◆ EXCERPTED DATA:
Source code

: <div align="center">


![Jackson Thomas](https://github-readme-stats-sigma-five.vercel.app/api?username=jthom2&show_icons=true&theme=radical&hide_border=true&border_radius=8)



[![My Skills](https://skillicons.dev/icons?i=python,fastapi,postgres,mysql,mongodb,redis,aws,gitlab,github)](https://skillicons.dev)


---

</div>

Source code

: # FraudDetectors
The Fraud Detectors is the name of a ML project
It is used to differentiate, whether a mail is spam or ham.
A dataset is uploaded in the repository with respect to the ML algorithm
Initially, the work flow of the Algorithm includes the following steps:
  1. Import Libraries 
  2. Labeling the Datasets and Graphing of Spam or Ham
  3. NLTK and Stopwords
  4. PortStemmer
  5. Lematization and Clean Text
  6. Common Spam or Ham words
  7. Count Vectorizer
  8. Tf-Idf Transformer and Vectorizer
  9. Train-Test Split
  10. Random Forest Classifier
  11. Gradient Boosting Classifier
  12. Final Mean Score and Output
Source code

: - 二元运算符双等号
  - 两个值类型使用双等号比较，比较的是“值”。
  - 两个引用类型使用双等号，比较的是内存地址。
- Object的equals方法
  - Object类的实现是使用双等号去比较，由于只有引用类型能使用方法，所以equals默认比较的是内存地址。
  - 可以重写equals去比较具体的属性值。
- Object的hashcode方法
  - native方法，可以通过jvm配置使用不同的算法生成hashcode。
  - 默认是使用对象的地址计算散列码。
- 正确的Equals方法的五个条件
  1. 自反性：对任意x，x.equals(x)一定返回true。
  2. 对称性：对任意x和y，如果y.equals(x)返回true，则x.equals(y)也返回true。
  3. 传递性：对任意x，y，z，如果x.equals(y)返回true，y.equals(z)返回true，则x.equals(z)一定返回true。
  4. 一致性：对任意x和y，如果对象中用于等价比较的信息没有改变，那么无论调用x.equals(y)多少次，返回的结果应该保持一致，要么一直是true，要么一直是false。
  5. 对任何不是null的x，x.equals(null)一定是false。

◆ WHAT IS EXPECTED: Your task is to find each line in the entries that contains the string "Classifier" and copy it.

◆ COMPLETED TASK:
  10. Random Forest Classifier
  11. Gradient Boosting Classifier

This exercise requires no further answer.